TASK DESCRIPTION
From the first line to the last, print the data exactly.

Dataset entries
────────────────
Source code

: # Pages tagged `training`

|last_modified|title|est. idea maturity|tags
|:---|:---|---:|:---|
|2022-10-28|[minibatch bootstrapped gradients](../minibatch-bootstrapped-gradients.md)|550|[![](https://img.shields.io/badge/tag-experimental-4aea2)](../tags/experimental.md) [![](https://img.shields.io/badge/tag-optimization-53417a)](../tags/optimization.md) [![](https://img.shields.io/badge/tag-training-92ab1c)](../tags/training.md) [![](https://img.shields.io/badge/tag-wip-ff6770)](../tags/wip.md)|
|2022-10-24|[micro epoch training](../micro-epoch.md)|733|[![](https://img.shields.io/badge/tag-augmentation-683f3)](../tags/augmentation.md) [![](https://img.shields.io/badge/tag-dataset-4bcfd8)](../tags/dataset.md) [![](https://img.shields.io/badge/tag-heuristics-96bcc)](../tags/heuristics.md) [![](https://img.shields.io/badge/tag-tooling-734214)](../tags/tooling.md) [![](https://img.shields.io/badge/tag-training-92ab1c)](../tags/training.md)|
────────────────
ANSWER SPACE
Source code

: # Pages tagged `training`

|last_modified|title|est. idea maturity|tags
|:---|:---|---:|:---|
|2022-10-28|[minibatch bootstrapped gradients](../minibatch-bootstrapped-gradients.md)|550|[![](https://img.shields.io/badge/tag-experimental-4aea2)](../tags/experimental.md) [![](https://img.shields.io/badge/tag-optimization-53417a)](../tags/optimization.md) [![](https://img.shields.io/badge/tag-training-92ab1c)](../tags/training.md) [![](https://img.shields.io/badge/tag-wip-ff6770)](../tags/wip.md)|
|2022-10-24|[micro epoch training](../micro-epoch.md)|733|[![](https://img.shields.io/badge/tag-augmentation-683f3)](../tags/augmentation.md) [![](https://img.shields.io/badge/tag-dataset-4bcfd8)](../tags/dataset.md) [![](https://img.shields.io/badge/tag-heuristics-96bcc)](../tags/heuristics.md) [![](https://img.shields.io/badge/tag-tooling-734214)](../tags/tooling.md) [![](https://img.shields.io/badge/tag-training-92ab1c)](../tags/training.md)|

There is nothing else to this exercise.